AMSTERDAM, Netherlands — This city’s famed marijuana bars have weathered many challenges over the years, and they’re still smoking.
But now they face an unwelcome blast of fresh air: On July 1, the Netherlands will be one of the last European countries to ban smoking in bars and restaurants in compliance with EU law.
The Health Ministry says the ban will apply to cafes that sell marijuana, known as coffee shops. But this being Holland, which for centuries has experimented with social liberalism, there’s a loophole: The ban covers tobacco but not marijuana, which is technically illegal anyway.
But that still leaves coffee shops and their customers in a bind. Dutch and other European marijuana users traditionally smoke pot in fat, cone-shaped joints mixed with tobacco.

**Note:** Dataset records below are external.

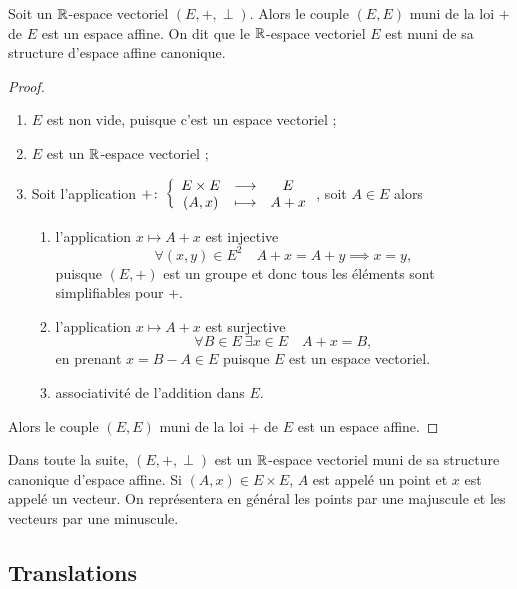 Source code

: \begin{prop}
  Soit un \(\mathbb{R}\)-espace vectoriel \((E,+,\perp)\). Alors le couple \((E,E)\) 
  muni de la loi \(+\) de \(E\) est un espace affine. On dit que le 
  \(\mathbb{R}\)-espace vectoriel \(E\) est muni de sa structure d'espace affine 
  canonique.
\end{prop}
\begin{proof}
  \begin{enumerate}
    \item \(E\) est non vide, puisque c'est un espace vectoriel ;
    \item \(E\) est un \(\mathbb{R}\)-espace vectoriel ;
    \item Soit l'application \(+\colon\left\{\begin{array}{ccc}E\times E & \longrightarrow &E\\(A,x) & \longmapsto & A+x\end{array}\right.\), soit 
      \(A \in E\) alors
      \begin{enumerate}
        \item l'application \(x \longmapsto A+x\) est injective
          \begin{equation}
            \forall (x,y) \in E^2 \quad A+x=A+y \implies x=y,
          \end{equation}
          puisque \((E,+)\) est un groupe et donc tous les éléments sont 
          simplifiables pour \(+\).
        \item l'application \(x \longmapsto A+x\) est surjective
          \begin{equation}
            \forall B \in E \ \exists x \in E \quad A+x=B,
          \end{equation}
          en prenant \(x=B-A \in E\) puisque \(E\) est un espace vectoriel.
        \item associativité de l'addition dans \(E\).
      \end{enumerate}
  \end{enumerate}
  Alors le couple \((E,E)\) muni de la loi \(+\) de \(E\) est un espace affine.
\end{proof}

Dans toute la suite, \((E,+,\perp)\) est un \(\mathbb{R}\)-espace vectoriel muni de sa 
structure canonique d'espace affine. Si \((A,x) \in E\times E\), \(A\) est 
appelé un point et \(x\) est appelé un vecteur. On représentera en général les 
points par une majuscule et les vecteurs par une minuscule.

\subsection{Translations}

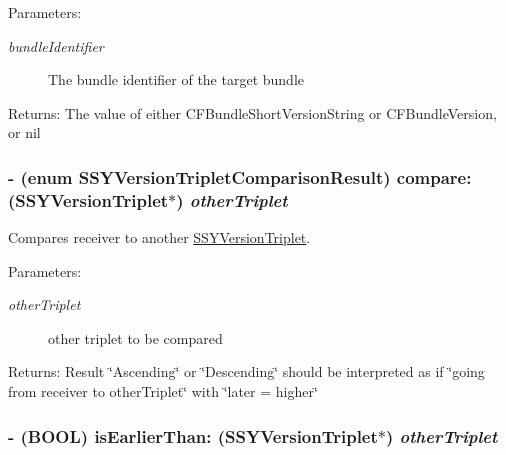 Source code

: \begin{Desc}
\item[Parameters:]
\begin{description}
\item[{\em bundleIdentifier}]The bundle identifier of the target bundle \end{description}
\end{Desc}
\begin{Desc}
\item[Returns:]The value of either CFBundleShortVersionString or CFBundleVersion, or nil \end{Desc}
\hypertarget{interface_s_s_y_version_triplet_4a0fc70cb8c34d49165e2120c001bec8}{
\subsubsection[{compare:}]{\setlength{\rightskip}{0pt plus 5cm}- (enum SSYVersionTripletComparisonResult) compare: ({\bf SSYVersionTriplet}$\ast$) {\em otherTriplet}}}
\label{interface_s_s_y_version_triplet_4a0fc70cb8c34d49165e2120c001bec8}


Compares receiver to another \hyperlink{interface_s_s_y_version_triplet}{SSYVersionTriplet}. 

\begin{Desc}
\item[Parameters:]
\begin{description}
\item[{\em otherTriplet}]other triplet to be compared \end{description}
\end{Desc}
\begin{Desc}
\item[Returns:]Result \char`\"{}Ascending\char`\"{} or \char`\"{}Descending\char`\"{} should be interpreted as if \char`\"{}going from receiver to otherTriplet\char`\"{} with \char`\"{}later = higher\char`\"{} \end{Desc}
\hypertarget{interface_s_s_y_version_triplet_73d22b05184aa3165c700c4ce40046e8}{
\subsubsection[{isEarlierThan:}]{\setlength{\rightskip}{0pt plus 5cm}- (BOOL) isEarlierThan: ({\bf SSYVersionTriplet}$\ast$) {\em otherTriplet}}}
\label{interface_s_s_y_version_triplet_73d22b05184aa3165c700c4ce40046e8}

“It’s the world upside down: In other countries they look for the marijuana in the cigarette. Here they look for the cigarette in the marijuana,” said Jason den Enting, manager of coffee shop Dampkring.

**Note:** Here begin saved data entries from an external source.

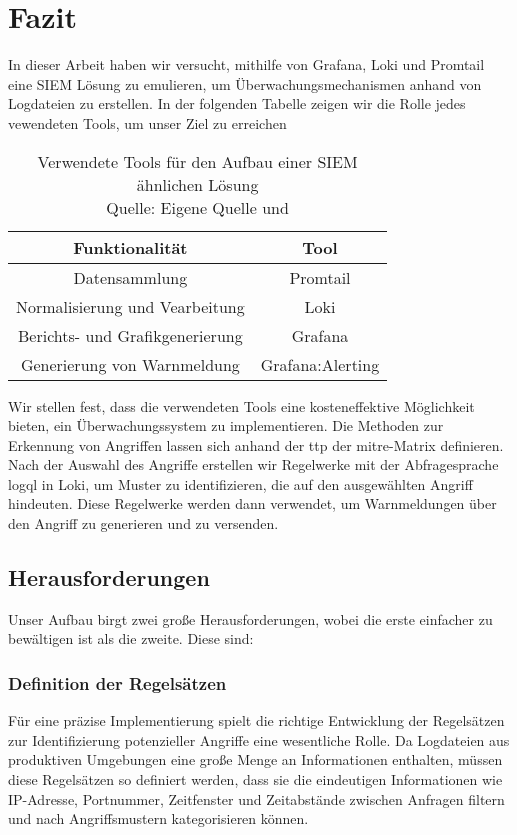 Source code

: \section{Fazit}

In dieser Arbeit haben wir versucht, mithilfe von Grafana, Loki und Promtail eine \gls{SIEM} Lösung zu emulieren, um Überwachungsmechanismen anhand von Logdateien zu erstellen. In der folgenden Tabelle zeigen wir die Rolle jedes vewendeten Tools, um unser Ziel zu erreichen

\begin{table}[h]
    \centering
    \begin{tabular}{|c|c|}
    \hline
    \textbf{Funktionalität}         & \textbf{Tool}    \\ \hline
    Datensammlung                   & Promtail         \\ \hline
    Normalisierung und Vearbeitung  & Loki             \\ \hline
    Berichts- und Grafikgenerierung & Grafana          \\ \hline
    Generierung von Warnmeldung     & Grafana:Alerting \\ \hline
    \end{tabular}
    \caption{Verwendete Tools für den Aufbau einer \gls{SIEM} ähnlichen Lösung\\Quelle: Eigene Quelle und \citep{Granadillo_SIEM}}
    \label{tab:my-table}
\end{table}

Wir stellen fest, dass die verwendeten Tools eine kosteneffektive Möglichkeit bieten, ein Überwachungssystem zu implementieren. Die Methoden zur Erkennung von Angriffen lassen sich anhand der \gls{ttp} der \gls{mitre}-Matrix definieren. Nach der Auswahl des Angriffe erstellen wir Regelwerke mit der Abfragesprache \gls{logql} in Loki, um Muster zu identifizieren, die auf den ausgewählten Angriff hindeuten. Diese Regelwerke werden dann verwendet, um Warnmeldungen über den Angriff zu generieren und zu versenden.

\subsection{Herausforderungen}
Unser Aufbau birgt zwei große Herausforderungen, wobei die erste einfacher zu bewältigen ist als die zweite. Diese sind:

\subsubsection{Definition der Regelsätzen}
Für eine präzise Implementierung spielt die richtige Entwicklung der Regelsätzen zur Identifizierung potenzieller Angriffe eine wesentliche Rolle. Da Logdateien aus produktiven Umgebungen eine große Menge an Informationen enthalten, müssen diese Regelsätzen so definiert werden, dass sie die eindeutigen Informationen wie IP-Adresse, Portnummer, Zeitfenster und Zeitabstände zwischen Anfragen filtern und nach Angriffsmustern kategorisieren können.

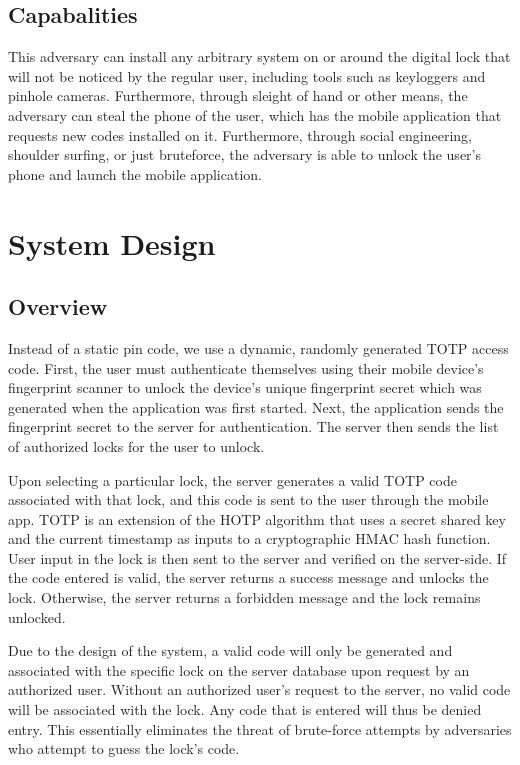 \documentclass[conference]{IEEEtran}
\begin{document}
\subsection{Capabalities}
	This adversary can install any arbitrary system on or around the digital lock that will not be noticed by the regular user, including tools such as keyloggers and pinhole cameras. Furthermore, through sleight of hand or other means, the adversary can steal the phone of the user, which has the mobile application that requests new codes installed on it. Furthermore, through social engineering, shoulder surfing, or just bruteforce, the adversary is able to unlock the user’s phone and launch the mobile application.

\section{System Design}
\subsection{Overview}
	Instead of a static pin code, we use a dynamic, randomly generated TOTP access code. First, the user must authenticate themselves using their mobile device’s fingerprint scanner to unlock the device’s unique fingerprint secret which was generated when the application was first started. Next, the application sends the fingerprint secret to the server for authentication. The server then sends the list of authorized locks for the user to unlock. 
	
	Upon selecting a particular lock, the server generates a valid TOTP code associated with that lock, and this code is sent to the user through the mobile app. TOTP is an extension of the HOTP algorithm that uses a secret shared key and the current timestamp as inputs to a cryptographic HMAC hash function. User input in the lock is then sent to the server and verified on the server-side. If the code entered is valid, the server returns a success message and unlocks the lock. Otherwise, the server returns a forbidden message and the lock remains unlocked.
	
	Due to the design of the system, a valid code will only be generated and associated with the specific lock on the server database upon request by an authorized user. Without an authorized user’s request to the server, no valid code will be associated with the lock. Any code that is entered will thus be denied entry. This essentially eliminates the threat of brute-force attempts by adversaries who attempt to guess the lock’s code. 
\end{document}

Shops are scrambling to adapt. One alternative is “vaporizer” machines, which incinerate weed smokelessly. Another is to replace tobacco with herbs such as coltsfoot, a common plant that looks like a dandelion and that smokers describe as tasting a bit like oregano.
But most shops are just planning to increase their sales of hash brownies and pure weed — and hoping the law isn’t enforced.

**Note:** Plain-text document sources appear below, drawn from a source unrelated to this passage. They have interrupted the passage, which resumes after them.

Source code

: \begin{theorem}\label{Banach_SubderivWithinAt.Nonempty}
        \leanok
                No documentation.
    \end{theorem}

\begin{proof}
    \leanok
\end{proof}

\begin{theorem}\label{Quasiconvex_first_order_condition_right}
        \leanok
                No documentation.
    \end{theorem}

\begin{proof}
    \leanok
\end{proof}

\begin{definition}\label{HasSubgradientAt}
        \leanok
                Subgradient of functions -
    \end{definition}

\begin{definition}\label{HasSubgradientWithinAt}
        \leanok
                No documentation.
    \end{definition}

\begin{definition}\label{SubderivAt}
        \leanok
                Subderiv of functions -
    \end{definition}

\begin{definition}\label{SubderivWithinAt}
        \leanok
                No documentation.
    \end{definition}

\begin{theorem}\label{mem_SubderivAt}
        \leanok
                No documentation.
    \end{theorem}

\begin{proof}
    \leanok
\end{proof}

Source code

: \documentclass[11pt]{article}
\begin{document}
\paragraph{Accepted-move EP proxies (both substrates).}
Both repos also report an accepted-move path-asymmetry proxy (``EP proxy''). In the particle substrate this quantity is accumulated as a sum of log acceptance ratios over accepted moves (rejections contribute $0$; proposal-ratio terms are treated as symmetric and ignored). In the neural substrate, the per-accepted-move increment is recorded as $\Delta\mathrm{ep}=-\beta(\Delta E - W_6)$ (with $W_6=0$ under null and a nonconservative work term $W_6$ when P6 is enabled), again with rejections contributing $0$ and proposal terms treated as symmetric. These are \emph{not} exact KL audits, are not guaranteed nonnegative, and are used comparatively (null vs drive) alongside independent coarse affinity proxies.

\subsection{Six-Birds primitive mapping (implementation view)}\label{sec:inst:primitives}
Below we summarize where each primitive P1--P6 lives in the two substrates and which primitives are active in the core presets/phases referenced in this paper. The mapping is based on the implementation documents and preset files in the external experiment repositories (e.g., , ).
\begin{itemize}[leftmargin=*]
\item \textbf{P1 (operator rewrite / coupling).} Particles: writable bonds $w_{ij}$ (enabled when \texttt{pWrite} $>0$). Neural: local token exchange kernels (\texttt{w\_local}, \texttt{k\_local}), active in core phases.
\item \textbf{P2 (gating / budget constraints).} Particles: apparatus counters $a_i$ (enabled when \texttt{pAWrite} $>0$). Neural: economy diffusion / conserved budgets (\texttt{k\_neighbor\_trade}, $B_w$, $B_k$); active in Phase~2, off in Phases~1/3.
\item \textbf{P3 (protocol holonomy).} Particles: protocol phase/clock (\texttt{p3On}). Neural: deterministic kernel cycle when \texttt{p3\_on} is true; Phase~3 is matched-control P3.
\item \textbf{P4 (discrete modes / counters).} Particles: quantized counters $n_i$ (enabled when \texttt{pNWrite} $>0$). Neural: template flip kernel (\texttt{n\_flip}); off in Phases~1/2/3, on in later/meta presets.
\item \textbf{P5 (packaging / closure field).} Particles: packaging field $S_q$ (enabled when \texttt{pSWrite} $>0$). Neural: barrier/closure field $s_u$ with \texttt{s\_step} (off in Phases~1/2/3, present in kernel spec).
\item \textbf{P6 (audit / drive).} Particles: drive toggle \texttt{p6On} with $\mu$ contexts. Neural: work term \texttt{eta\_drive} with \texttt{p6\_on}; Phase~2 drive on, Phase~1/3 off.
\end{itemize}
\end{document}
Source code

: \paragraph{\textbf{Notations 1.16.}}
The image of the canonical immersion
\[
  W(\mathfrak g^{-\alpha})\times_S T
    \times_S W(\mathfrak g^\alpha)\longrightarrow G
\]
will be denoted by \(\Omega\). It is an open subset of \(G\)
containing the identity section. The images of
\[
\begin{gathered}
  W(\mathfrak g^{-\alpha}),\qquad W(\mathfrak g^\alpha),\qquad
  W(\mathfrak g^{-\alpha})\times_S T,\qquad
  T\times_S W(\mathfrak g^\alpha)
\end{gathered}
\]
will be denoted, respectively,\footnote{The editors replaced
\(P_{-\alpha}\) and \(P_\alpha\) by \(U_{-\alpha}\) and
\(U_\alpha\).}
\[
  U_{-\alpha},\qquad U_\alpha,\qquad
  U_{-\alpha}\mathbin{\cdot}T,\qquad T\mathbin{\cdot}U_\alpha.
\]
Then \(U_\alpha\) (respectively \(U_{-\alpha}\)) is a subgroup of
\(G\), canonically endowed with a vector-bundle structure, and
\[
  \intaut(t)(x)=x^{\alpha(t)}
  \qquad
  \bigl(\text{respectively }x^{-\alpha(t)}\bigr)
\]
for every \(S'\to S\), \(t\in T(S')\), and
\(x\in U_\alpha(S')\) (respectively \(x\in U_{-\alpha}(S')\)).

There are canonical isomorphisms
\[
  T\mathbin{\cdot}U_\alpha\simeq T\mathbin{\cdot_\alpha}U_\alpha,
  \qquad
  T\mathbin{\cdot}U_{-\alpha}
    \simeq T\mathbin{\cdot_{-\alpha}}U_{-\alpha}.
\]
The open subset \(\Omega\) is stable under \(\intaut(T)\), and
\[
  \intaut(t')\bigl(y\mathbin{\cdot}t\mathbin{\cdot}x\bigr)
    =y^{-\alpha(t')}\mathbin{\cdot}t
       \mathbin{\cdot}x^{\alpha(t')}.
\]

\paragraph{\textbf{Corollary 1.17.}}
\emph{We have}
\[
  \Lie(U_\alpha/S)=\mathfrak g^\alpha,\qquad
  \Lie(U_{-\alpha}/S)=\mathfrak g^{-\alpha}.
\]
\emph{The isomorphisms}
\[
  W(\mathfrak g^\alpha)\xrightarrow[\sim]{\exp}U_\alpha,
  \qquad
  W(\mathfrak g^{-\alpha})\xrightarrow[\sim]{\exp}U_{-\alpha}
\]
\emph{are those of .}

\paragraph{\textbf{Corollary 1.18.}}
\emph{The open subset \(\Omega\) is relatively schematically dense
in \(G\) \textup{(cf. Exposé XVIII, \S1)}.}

Michael Veling, owner of the 4-20 Cafe and a board member of the Cannabis Retailers’ Union, said he expected a small decline in sales as smokers are forced to separate their nicotine addiction from their marijuana habit.
But he expects the long-term effects to be minimal. “It’s absurd to say that coffee shops will go bankrupt in the second week of July. Nonsense,” he said.
But “if obeying the smoking ban becomes a condition of renewing your business license, just watch how fast it will happen,” he said. “That’s the way things work.”
Marijuana possession is illegal in the Netherlands, but smokers are not prosecuted for holding up to 5 grams.